Qu’en est-il des nombreux logos Helmut Lang avec lesquels vous avez joué ?
Ces dernières années, tout le monde s’est beaucoup inspiré de l’héritage d’Helmut Lang, moi y compris. Si bien qu’à un moment donné, j’ai voulu faire allusion à ses références à Robert Mapplethorpe, mais je me suis souvenu que Raf Simons l’avait déjà fait dans une de ses collections. Nous sommes donc revenus à la base, en écrivant le nom d’Helmut Lang comme l’aurait fait un petit enfant. Ce qui était le plus simple, voire le plus primaire, semblait juste.
“J’ai compris que certains créateurs, après avoir travaillé pour une maison, n’avaient pas de seconde chance...”
L’organisation de la marque Helmut Lang aujourd’hui, avec une editor in residence, Isabella Burley, est très novatrice. Avez-vous le sentiment qu’elle est pertinente ?
C’était très intéressant pour moi de participer au tout début de ce projet. Isabella a fait un travail remarquable avec sa collection de rééditions de pièces d’Helmut Lang, et si le projet continue dans ce sens, ce sera vraiment pertinent. Je pense que d’autres marques vont s’inspirer de ce principe. Quant à moi, ma participation s’est étalée sur toute une saison, à travers trois temps forts, le dernier étant le défilé de New York, pour le printemps-été 2018. J’espère pouvoir revenir chez Helmut Lang pour renouveler ma participation. Parallèlement, je continue mon chemin en tant que designer solo, et je suis ouvert à d’autres projets. Tant que je peux travailler pour une maison que je respecte, tout ira bien. En tant que créateur, ces expériences me font grandir.
Pensez-vous que cette idée de “guest designers” puisse être un remède au ballet incessant de directeurs artistiques dans les grandes maisons ?

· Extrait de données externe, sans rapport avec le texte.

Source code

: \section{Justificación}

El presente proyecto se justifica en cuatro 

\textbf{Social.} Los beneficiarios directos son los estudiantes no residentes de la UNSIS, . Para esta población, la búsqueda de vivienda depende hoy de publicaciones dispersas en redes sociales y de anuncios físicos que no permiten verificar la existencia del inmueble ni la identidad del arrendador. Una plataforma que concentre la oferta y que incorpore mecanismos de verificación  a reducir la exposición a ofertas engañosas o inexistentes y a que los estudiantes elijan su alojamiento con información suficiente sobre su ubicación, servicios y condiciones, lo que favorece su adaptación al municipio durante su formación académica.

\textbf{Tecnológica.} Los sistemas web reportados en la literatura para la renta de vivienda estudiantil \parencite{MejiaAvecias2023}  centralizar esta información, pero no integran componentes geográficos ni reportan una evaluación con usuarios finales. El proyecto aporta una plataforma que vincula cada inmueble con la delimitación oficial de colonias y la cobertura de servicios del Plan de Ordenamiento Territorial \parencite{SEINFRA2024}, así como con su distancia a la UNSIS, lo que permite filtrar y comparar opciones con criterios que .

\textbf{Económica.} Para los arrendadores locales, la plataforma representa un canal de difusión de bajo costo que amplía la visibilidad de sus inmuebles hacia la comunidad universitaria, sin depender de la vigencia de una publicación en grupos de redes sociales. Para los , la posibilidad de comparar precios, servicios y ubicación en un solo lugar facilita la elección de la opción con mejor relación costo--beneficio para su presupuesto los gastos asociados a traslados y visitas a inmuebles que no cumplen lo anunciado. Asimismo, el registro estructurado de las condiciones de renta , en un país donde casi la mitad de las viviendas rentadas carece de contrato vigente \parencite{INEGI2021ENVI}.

C’est vrai que la cadence est folle. Au début de ce phénomène, cela ne me choquait pas, car ce rythme me paraissait en phase avec le monde dans lequel nous vivons. Puis j’ai compris que certains créateurs, après avoir travaillé pour une maison, n’avaient pas de seconde chance, car leur nom était trop associé à cette dernière. Il est parfois difficile de changer la vision qu’on a de vous. Le passage de Nicolas Ghesquière chez Balenciaga était une belle réussite : il a pu poursuivre chez Louis Vuitton parce qu’il était là dès le début de la nouvelle vie de la maison. Mais lorsqu’on prend la suite d’un designer contemporain qui vient de laisser son empreinte sur une marque, il faut être très fort. Cela ne veut pas dire que c’est impossible. Mais il faut qu’on vous laisse le temps d’élaborer quelque chose de pertinent. Aujourd’hui, ce qu’on voit dans la mode est plus souvent pensé pour le client, déjà digéré, bien davantage que pertinent. C’est ce qui m’inquiète. Bien sûr, il faut vendre des vêtements. Mais le challenge consiste à parvenir à le faire tout en apportant une vraie contribution à la mode.